THE TASK:
The answer must be every line from the entries below that contains "html".

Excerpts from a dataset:
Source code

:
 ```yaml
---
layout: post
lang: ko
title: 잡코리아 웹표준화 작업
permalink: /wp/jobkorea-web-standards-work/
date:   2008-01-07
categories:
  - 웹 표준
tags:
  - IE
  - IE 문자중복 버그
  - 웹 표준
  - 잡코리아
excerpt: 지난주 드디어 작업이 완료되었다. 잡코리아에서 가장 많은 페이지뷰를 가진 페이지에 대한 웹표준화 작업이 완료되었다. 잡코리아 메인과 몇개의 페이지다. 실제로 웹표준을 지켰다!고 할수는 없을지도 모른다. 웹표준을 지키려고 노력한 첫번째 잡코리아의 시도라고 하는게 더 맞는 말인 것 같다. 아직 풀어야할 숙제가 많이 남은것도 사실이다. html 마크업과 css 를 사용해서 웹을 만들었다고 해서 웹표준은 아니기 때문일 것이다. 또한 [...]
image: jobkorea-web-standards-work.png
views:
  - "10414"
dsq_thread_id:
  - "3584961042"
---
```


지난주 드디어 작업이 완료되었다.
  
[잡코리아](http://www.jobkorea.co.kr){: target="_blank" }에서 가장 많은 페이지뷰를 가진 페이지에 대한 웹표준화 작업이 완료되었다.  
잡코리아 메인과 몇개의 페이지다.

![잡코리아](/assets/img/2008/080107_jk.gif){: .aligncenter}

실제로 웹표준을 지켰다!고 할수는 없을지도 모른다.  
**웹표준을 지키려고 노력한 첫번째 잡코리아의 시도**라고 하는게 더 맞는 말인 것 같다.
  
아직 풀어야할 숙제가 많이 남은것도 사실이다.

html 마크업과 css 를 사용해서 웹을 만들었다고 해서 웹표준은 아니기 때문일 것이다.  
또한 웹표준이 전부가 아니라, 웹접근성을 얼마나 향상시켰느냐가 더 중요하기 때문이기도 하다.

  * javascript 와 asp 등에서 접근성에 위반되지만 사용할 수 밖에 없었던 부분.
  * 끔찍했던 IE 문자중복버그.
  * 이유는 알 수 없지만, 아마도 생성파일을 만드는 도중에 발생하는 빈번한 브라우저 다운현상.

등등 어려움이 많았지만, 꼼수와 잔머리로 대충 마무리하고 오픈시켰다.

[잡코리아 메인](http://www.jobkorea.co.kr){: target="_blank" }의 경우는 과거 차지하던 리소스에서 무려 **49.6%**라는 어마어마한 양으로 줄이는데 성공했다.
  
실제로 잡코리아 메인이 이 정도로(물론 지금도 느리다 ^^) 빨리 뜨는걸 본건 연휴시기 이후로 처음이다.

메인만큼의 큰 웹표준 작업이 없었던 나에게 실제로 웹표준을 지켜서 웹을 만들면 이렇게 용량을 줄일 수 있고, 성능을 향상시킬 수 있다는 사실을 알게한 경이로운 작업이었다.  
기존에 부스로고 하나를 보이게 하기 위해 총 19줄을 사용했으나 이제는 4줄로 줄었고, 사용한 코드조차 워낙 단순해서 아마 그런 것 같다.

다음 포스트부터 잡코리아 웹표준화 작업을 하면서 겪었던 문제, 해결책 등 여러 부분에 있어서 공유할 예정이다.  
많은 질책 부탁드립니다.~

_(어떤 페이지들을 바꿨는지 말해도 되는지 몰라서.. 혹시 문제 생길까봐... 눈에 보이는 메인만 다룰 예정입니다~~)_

RESPONSE BELOW:
excerpt: 지난주 드디어 작업이 완료되었다. 잡코리아에서 가장 많은 페이지뷰를 가진 페이지에 대한 웹표준화 작업이 완료되었다. 잡코리아 메인과 몇개의 페이지다. 실제로 웹표준을 지켰다!고 할수는 없을지도 모른다. 웹표준을 지키려고 노력한 첫번째 잡코리아의 시도라고 하는게 더 맞는 말인 것 같다. 아직 풀어야할 숙제가 많이 남은것도 사실이다. html 마크업과 css 를 사용해서 웹을 만들었다고 해서 웹표준은 아니기 때문일 것이다. 또한 [...]
html 마크업과 css 를 사용해서 웹을 만들었다고 해서 웹표준은 아니기 때문일 것이다.  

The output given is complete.